Futurum Group Report Sees Cybersecurity Spending Reaching $521.7B by 2031
The global cybersecurity market is projected to reach $521.7 billion by 2031 at a 7.6% compound annual growth rate (CAGR) from an estimated $335.8 billion in spending that occurred in 2025, according to a report from the Futurum Group.
Cloud security (12%), security operations and governance, risk management and control (10%), data security (9%) and application security (8%) will see the highest CAGR through 2031, the Futurum Group projects.
Historically, the cybersecurity market has grown anywhere from 14% to 18%, so the projection suggests there will be a contraction of overall spending. However, the report does allow for a more “bullish” estimate that assumes spending on artificial intelligence (AI) security accelerates much faster than generally expected. In that scenario, the cybersecurity market is projected to grow to $601 billion for a 10.1% CAGR.
However, at the other end of the extreme, a more “bearish” estimate projects a 5.0% CAGR, which would result in total revenues of $449 billion in 2031.
In the meantime, a separate survey of 929 cybersecurity leaders conducted by the Futurum Group finds 67% of respondents are anticipating cybersecurity budget increases over the next 12 months. Among organizations expecting budget growth, risk management strategy now leads the top-cited drivers at 48%.
Combined vendor consolidation intent rose to 42% in the first half of 2026, compared to 35% in the second half of 2025, the survey finds. That suggests that more cybersecurity teams are looking to consolidate the number of tools and platforms they employ to both reduce friction and lower costs.

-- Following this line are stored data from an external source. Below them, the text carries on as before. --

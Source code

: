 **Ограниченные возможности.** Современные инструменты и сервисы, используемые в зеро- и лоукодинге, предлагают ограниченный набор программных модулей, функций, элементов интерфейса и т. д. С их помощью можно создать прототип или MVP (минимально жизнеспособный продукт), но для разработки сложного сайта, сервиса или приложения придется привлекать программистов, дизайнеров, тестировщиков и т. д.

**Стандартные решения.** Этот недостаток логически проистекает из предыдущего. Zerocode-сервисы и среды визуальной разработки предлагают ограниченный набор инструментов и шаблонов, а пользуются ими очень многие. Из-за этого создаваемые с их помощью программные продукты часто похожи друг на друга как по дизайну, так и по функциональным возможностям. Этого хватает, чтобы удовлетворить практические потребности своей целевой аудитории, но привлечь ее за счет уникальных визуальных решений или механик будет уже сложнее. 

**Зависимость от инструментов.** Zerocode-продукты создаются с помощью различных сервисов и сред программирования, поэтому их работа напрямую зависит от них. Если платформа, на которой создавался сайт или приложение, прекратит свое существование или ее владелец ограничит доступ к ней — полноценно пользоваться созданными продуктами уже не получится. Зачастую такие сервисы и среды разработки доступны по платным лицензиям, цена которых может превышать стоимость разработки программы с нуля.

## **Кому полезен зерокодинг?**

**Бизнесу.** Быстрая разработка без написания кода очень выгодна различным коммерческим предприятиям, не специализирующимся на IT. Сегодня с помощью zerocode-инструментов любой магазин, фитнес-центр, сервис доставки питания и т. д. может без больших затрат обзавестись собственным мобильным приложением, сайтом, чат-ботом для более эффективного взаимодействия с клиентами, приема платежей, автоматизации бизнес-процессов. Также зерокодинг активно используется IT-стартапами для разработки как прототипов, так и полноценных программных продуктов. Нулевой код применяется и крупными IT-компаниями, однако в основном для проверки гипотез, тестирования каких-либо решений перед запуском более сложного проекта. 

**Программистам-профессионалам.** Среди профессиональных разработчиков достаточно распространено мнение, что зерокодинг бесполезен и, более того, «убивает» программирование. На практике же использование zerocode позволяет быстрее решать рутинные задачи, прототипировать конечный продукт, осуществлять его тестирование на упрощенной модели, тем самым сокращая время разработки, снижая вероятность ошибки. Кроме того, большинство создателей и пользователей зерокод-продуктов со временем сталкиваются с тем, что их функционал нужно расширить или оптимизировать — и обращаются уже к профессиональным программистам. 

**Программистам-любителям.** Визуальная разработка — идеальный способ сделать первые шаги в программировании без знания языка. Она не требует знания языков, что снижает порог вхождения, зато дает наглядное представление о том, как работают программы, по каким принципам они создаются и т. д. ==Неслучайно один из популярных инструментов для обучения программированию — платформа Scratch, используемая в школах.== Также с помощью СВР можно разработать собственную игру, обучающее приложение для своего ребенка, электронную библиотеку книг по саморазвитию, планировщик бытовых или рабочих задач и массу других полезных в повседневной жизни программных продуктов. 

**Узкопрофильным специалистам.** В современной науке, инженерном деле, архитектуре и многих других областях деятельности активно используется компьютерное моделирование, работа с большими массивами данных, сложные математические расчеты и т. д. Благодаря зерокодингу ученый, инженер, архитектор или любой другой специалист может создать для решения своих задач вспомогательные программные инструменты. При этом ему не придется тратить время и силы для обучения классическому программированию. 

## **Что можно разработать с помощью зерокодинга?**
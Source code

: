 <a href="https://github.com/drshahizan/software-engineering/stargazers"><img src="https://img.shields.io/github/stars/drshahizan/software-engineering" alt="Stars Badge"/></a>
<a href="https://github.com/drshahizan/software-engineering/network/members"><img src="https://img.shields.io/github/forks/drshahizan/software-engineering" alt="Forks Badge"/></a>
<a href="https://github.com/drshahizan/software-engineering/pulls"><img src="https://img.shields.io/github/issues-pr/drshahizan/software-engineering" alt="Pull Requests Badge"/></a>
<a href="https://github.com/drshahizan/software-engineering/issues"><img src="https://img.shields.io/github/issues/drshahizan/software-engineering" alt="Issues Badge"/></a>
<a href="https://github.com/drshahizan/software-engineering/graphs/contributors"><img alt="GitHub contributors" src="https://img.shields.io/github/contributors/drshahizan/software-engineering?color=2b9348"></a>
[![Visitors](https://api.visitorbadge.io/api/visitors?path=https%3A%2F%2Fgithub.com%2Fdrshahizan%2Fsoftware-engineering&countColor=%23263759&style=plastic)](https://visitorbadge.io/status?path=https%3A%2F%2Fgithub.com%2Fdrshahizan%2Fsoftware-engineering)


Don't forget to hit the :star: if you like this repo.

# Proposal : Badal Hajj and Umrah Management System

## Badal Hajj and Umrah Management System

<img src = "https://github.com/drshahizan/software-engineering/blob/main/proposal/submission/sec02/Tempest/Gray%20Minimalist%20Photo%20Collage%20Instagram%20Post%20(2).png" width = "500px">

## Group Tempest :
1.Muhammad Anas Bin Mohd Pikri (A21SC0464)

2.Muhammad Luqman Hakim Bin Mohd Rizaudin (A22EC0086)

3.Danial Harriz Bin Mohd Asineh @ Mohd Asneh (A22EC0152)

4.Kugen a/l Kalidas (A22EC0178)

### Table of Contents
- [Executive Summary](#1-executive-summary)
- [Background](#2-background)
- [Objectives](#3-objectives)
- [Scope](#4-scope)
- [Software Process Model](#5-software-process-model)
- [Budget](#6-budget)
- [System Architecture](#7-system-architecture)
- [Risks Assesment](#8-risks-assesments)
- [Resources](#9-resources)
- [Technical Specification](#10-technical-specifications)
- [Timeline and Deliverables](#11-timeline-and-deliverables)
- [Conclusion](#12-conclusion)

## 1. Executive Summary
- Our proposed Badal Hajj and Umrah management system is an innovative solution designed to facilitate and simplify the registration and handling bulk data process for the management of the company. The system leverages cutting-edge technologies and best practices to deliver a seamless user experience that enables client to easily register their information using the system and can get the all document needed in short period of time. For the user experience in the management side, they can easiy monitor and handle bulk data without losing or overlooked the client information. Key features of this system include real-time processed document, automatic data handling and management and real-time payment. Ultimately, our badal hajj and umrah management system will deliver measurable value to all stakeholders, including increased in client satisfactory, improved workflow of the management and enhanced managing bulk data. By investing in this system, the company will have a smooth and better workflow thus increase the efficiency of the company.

Fernando Montenegro, vice president and practice lead for cybersecurity and resilience at the Futurum Group, said the overall growth in cybersecurity spending continues to increase, but that growth itself seems to have slowed down a bit. However, that’s not unusual given how large the market itself has already become, he added.
Additionally, security capabilities are now being embedded into a wider range of platforms, which reduces the amount of budget dollars that cybersecurity teams would otherwise have to allocate, noted Montenegro.
It’s also not clear just yet to what degree AI is transforming cybersecurity. For now at least, organizations appear to not be changing how they allocate budget resources or how their teams are aligned. For example, the CISO reports to the CIO or CTO in 33% of organizations, compared to 26% where the CISO reports to the CEO. At the same time, 65% of survey respondents report they now present to the board at least quarterly. That suggest there continues to a greater appreciation for the impact cyberattacks can have on the business as a whole.
Regardless of approach, the one thing that is certain is attacks will increasingly be occurring at machine speed in the age of AI. As such, many of the defenses that organizations have relied on for years might soon be rendered obsolete. The challenge will be determining what new tools and platforms will be required in the AI era and, just as importantly, to what degree might they eliminate the need for existing tools or platforms to help fund the acquisition of a new AI capability at a time when the economic outlook remains uncertain.